*** Data records ***
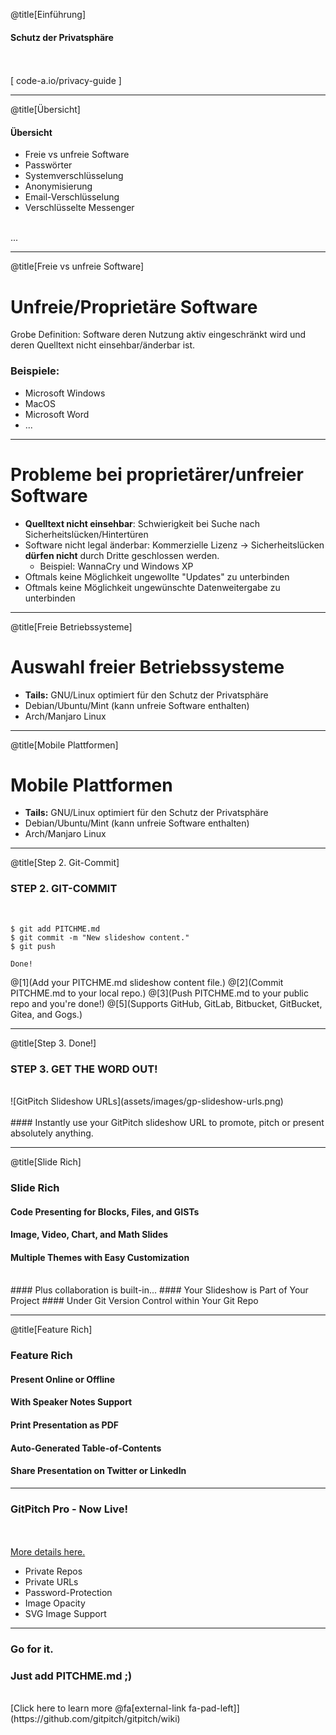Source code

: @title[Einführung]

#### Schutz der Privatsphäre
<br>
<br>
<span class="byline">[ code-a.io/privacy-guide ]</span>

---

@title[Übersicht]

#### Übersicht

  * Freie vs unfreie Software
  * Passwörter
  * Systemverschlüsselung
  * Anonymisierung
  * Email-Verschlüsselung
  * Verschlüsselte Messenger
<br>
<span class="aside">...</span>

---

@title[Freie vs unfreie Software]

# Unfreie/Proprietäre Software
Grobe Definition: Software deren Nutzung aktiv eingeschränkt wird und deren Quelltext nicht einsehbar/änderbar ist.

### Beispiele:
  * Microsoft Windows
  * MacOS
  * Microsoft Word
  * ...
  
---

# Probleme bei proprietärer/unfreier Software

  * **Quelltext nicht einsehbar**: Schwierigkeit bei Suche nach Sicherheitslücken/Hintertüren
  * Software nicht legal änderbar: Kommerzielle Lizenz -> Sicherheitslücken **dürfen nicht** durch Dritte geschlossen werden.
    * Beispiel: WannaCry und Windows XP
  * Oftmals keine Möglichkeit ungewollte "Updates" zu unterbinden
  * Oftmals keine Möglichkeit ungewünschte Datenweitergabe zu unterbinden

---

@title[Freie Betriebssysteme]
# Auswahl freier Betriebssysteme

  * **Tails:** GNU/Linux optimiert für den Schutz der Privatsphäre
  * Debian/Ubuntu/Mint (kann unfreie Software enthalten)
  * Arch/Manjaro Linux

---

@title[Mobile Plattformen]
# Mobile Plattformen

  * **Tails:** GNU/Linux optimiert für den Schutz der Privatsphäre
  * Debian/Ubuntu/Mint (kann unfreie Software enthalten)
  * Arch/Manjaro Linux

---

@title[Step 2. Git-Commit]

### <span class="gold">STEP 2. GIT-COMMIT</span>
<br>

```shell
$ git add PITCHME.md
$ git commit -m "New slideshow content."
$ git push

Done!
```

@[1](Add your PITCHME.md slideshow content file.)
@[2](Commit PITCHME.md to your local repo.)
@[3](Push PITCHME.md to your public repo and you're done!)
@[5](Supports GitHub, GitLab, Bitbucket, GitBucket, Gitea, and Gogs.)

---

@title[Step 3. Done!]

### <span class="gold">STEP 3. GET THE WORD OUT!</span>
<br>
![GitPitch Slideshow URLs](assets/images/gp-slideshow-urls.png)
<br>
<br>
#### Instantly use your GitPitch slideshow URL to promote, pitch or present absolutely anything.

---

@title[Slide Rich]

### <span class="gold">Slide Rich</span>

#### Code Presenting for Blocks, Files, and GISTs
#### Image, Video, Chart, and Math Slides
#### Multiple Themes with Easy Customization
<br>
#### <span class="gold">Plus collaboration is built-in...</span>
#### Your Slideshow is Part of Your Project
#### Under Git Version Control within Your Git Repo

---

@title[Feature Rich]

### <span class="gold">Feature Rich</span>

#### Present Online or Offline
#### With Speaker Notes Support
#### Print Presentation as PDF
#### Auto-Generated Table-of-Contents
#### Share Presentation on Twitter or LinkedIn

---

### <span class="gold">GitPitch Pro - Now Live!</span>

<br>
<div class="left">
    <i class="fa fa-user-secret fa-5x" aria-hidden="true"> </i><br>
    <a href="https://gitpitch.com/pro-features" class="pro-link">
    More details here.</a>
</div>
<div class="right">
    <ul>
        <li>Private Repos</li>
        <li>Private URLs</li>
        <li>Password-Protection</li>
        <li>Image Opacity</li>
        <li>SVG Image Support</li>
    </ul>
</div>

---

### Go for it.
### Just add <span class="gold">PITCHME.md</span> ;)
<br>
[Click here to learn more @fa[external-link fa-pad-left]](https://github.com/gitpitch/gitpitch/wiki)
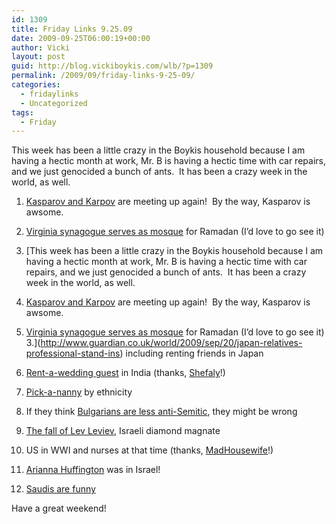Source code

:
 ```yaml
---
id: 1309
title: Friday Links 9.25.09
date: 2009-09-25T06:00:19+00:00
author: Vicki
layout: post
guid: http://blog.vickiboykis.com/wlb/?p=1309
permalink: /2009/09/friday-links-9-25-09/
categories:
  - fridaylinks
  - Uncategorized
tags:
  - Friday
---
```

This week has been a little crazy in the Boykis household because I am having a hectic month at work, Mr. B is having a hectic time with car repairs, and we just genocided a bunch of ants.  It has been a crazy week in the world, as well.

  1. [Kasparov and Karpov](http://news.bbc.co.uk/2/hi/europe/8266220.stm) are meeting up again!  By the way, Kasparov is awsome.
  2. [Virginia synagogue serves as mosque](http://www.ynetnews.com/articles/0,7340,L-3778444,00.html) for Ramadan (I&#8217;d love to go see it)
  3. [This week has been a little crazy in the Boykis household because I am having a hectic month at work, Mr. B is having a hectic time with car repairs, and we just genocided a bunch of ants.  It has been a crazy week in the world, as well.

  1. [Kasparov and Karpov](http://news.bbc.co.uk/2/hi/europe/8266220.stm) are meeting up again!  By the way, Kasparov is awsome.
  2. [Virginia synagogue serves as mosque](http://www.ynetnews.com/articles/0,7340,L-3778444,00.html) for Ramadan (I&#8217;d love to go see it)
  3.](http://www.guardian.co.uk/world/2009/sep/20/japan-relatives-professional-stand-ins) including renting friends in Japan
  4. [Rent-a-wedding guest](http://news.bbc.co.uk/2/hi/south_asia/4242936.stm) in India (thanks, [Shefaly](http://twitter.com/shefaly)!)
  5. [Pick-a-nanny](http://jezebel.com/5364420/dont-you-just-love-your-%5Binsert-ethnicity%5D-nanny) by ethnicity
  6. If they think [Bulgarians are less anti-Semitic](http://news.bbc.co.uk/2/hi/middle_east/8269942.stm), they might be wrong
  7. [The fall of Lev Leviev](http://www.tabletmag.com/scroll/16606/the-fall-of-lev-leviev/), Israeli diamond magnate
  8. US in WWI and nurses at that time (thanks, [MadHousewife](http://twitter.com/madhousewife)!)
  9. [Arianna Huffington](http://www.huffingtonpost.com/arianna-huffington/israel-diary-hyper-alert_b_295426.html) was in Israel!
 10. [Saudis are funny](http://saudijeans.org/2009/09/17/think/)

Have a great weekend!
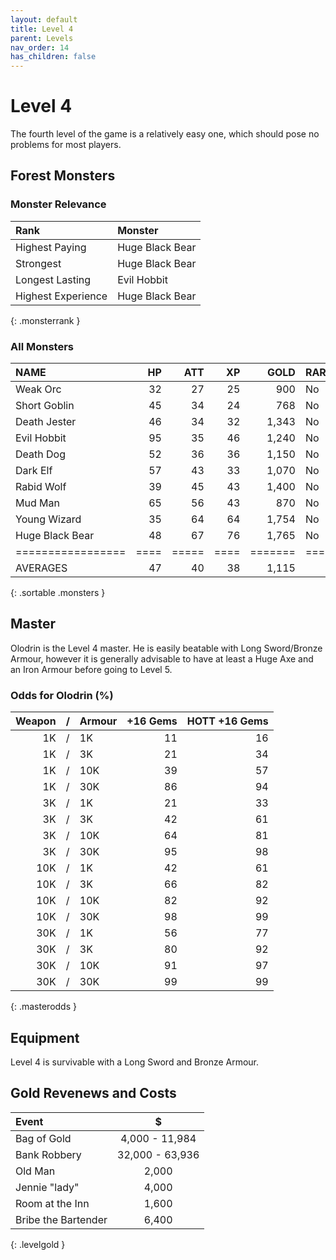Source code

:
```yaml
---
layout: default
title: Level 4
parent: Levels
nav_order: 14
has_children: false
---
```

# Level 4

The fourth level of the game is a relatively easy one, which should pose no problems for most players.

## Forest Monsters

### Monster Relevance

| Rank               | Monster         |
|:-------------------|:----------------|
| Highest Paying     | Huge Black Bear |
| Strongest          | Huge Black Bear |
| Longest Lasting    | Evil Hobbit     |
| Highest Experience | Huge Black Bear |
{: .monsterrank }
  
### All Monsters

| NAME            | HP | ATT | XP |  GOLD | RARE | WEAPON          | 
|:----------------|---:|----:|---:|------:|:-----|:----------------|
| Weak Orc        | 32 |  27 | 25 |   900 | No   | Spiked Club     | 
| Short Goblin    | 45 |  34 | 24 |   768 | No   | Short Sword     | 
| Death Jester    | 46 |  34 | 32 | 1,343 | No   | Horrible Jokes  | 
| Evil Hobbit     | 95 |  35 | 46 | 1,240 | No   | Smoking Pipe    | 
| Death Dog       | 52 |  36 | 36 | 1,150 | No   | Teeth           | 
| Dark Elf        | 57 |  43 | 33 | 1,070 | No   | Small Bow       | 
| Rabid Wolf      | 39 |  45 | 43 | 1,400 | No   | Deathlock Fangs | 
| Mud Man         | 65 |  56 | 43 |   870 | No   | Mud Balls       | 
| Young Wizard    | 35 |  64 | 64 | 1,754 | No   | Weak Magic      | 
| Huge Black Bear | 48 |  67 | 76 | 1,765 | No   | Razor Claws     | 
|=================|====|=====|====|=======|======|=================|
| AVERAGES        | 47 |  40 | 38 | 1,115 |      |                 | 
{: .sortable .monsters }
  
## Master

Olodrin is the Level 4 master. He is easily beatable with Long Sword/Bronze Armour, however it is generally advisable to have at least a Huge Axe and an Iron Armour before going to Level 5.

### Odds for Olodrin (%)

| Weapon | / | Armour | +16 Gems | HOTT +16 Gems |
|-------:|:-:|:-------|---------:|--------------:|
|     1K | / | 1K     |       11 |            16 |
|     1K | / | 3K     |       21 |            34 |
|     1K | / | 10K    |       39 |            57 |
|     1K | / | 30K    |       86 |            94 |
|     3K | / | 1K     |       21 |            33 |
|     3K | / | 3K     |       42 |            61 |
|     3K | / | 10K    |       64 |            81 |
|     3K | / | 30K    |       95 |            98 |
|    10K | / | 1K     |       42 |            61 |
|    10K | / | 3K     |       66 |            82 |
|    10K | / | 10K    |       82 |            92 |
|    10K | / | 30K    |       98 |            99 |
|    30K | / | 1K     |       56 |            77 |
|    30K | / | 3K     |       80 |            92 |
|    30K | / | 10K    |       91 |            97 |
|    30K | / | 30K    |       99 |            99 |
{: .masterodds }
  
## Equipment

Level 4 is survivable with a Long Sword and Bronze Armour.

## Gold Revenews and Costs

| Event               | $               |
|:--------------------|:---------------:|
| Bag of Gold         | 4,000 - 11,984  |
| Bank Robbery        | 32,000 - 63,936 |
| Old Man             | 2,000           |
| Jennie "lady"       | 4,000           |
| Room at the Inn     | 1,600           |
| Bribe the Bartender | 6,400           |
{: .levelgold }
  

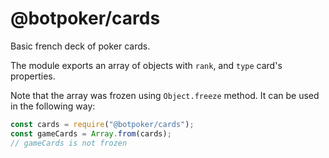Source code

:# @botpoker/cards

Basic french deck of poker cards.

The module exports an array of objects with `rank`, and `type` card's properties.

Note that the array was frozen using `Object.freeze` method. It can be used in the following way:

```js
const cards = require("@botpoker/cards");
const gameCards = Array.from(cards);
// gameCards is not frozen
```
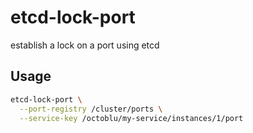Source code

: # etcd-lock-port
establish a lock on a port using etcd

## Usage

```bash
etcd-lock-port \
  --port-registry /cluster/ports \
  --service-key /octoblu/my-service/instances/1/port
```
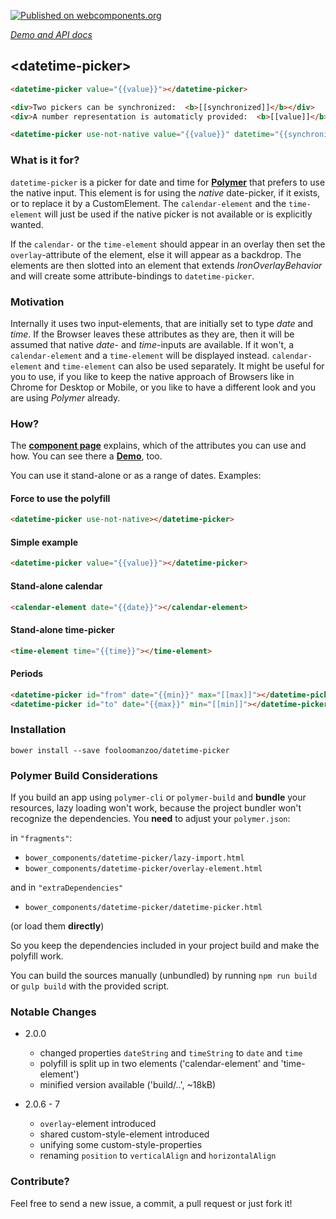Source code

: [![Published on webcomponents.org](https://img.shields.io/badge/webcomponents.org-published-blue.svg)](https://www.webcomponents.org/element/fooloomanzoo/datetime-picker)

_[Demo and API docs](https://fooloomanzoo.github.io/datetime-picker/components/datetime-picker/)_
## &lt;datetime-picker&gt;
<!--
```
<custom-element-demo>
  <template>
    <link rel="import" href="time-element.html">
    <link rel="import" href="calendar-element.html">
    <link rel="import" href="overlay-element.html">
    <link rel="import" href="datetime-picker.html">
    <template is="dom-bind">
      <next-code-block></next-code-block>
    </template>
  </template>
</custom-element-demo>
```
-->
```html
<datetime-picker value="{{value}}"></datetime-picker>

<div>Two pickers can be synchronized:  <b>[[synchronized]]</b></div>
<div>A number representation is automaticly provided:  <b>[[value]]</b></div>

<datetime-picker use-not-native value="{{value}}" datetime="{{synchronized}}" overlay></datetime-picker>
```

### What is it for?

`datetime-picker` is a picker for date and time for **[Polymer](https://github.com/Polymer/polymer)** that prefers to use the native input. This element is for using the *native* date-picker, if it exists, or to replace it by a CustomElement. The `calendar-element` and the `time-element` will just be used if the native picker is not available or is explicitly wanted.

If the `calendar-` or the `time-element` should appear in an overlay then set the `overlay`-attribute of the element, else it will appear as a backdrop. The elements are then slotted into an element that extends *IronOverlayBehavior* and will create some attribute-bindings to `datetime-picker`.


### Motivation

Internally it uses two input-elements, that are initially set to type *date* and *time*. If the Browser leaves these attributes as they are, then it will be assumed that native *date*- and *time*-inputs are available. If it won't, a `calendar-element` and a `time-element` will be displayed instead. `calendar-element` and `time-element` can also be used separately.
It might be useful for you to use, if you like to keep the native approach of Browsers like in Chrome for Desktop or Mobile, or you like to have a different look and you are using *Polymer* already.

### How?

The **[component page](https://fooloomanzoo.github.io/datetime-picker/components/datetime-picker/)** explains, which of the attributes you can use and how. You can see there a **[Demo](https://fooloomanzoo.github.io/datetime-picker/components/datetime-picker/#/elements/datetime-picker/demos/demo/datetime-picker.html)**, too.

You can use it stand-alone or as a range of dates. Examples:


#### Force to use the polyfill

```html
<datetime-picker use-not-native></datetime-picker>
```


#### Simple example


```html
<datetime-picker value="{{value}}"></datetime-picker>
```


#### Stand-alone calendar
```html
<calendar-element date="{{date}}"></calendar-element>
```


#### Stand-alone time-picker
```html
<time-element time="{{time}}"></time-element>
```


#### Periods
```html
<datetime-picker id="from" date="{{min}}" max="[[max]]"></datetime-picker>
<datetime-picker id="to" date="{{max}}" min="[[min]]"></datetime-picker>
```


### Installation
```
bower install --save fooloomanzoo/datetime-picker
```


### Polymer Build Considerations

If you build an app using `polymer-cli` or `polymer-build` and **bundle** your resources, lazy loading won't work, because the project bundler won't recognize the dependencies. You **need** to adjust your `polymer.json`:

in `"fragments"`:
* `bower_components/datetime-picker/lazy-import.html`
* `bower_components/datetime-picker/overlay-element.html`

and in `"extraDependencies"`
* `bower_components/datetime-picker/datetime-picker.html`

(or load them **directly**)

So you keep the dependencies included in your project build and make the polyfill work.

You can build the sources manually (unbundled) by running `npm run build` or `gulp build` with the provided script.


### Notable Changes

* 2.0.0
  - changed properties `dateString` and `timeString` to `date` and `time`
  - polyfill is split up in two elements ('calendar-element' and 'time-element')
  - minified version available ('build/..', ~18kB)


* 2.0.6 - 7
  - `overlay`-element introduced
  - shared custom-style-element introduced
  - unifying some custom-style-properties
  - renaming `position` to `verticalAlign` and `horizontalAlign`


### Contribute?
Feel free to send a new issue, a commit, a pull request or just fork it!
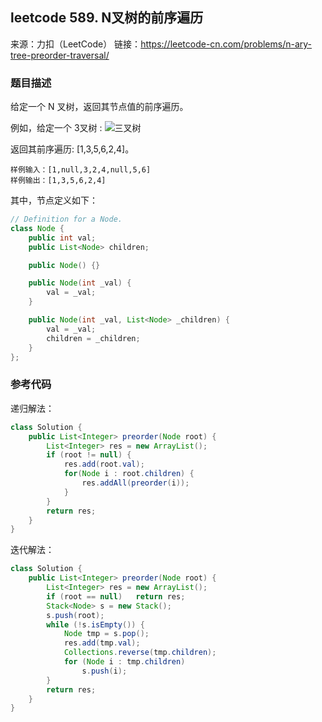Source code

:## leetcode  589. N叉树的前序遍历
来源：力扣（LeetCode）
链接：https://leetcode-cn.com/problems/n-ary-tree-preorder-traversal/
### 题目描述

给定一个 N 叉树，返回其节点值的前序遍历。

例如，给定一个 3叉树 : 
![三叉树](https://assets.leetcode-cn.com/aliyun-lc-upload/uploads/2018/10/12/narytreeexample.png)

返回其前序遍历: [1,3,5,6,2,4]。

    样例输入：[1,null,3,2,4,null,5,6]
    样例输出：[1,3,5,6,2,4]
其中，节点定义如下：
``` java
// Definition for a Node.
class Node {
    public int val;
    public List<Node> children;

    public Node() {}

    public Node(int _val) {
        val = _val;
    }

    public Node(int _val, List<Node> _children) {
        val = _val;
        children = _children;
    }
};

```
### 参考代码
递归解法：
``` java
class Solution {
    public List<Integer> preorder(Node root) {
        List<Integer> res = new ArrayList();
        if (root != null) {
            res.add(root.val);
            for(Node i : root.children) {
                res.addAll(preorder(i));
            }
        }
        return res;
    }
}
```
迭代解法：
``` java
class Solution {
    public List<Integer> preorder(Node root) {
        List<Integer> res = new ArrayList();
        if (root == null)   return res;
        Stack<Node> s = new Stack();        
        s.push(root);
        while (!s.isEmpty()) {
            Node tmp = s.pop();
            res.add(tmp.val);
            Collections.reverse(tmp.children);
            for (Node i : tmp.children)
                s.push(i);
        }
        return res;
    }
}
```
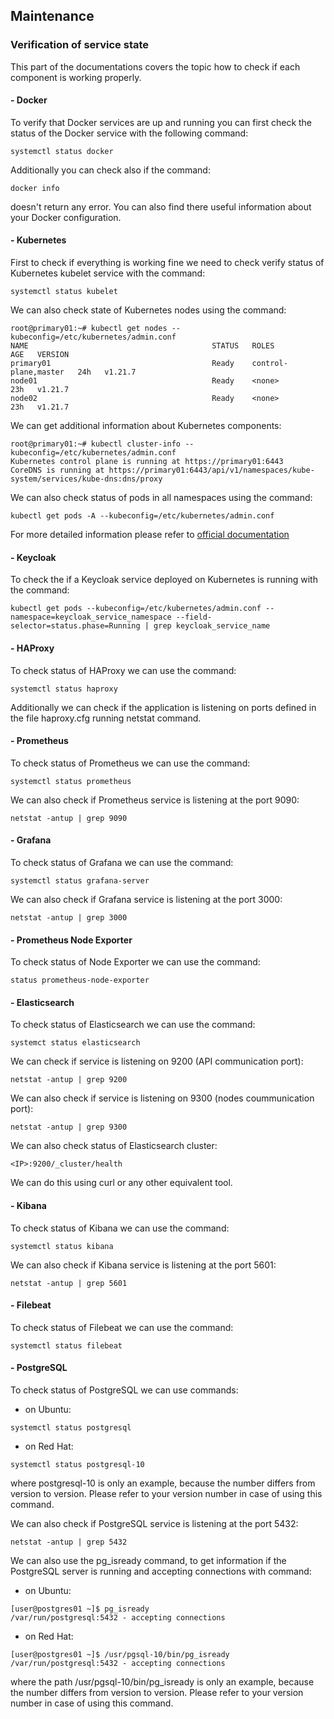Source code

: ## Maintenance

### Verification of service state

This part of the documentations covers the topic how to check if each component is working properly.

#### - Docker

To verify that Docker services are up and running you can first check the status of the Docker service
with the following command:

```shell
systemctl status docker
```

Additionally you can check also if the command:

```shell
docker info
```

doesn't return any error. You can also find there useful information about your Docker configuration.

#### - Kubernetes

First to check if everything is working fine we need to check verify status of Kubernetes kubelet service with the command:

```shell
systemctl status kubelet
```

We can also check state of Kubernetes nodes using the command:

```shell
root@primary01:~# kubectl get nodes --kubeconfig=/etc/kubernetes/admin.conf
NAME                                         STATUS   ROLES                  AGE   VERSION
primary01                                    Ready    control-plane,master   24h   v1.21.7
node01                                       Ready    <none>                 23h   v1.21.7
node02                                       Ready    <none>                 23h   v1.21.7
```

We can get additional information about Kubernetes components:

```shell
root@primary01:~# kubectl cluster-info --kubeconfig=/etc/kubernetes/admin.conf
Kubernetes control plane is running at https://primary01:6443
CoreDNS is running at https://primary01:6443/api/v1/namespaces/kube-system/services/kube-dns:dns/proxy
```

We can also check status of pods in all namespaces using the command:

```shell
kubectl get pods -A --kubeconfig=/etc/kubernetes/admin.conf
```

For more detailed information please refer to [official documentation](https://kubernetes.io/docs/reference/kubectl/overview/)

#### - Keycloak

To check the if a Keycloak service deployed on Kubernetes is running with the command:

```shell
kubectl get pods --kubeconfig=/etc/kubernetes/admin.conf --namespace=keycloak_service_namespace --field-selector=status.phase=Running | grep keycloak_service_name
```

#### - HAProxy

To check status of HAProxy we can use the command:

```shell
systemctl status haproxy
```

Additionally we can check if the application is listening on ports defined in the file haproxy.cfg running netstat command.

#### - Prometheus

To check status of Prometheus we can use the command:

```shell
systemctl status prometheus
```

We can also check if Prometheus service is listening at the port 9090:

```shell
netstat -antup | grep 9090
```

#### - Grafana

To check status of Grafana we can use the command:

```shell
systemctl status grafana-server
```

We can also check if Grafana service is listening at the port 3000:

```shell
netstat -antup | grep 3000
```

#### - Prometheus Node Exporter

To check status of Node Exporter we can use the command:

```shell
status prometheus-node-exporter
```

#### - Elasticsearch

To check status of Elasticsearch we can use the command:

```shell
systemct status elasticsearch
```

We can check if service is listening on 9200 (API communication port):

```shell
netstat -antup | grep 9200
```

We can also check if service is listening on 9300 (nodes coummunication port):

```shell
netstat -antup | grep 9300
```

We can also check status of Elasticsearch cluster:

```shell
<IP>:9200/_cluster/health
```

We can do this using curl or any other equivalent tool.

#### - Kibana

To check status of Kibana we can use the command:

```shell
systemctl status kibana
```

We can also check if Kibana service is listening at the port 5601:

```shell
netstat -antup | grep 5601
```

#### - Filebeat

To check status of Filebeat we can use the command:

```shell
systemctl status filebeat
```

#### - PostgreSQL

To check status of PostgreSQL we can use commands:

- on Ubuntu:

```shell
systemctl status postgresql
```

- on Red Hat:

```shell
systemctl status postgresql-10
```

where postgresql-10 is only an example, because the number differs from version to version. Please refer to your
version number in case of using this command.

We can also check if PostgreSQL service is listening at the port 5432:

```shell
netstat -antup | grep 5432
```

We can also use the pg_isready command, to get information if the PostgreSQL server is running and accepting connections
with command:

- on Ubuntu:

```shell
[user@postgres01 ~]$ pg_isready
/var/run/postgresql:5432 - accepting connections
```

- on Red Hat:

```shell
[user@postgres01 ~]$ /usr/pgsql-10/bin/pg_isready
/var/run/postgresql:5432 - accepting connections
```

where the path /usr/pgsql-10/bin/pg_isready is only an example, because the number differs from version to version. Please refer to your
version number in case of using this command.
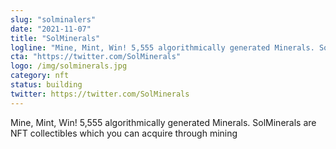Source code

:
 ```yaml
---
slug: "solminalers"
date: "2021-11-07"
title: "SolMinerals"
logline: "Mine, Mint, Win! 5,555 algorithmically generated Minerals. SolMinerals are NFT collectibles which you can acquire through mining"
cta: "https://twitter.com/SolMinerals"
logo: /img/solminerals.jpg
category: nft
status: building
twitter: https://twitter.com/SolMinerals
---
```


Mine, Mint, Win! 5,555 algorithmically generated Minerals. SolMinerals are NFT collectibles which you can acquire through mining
*** End of Data records ***
# [Task prompt]
Number of lines in the records above holding the word "nodes": state it and nothing else.

# [Result]
3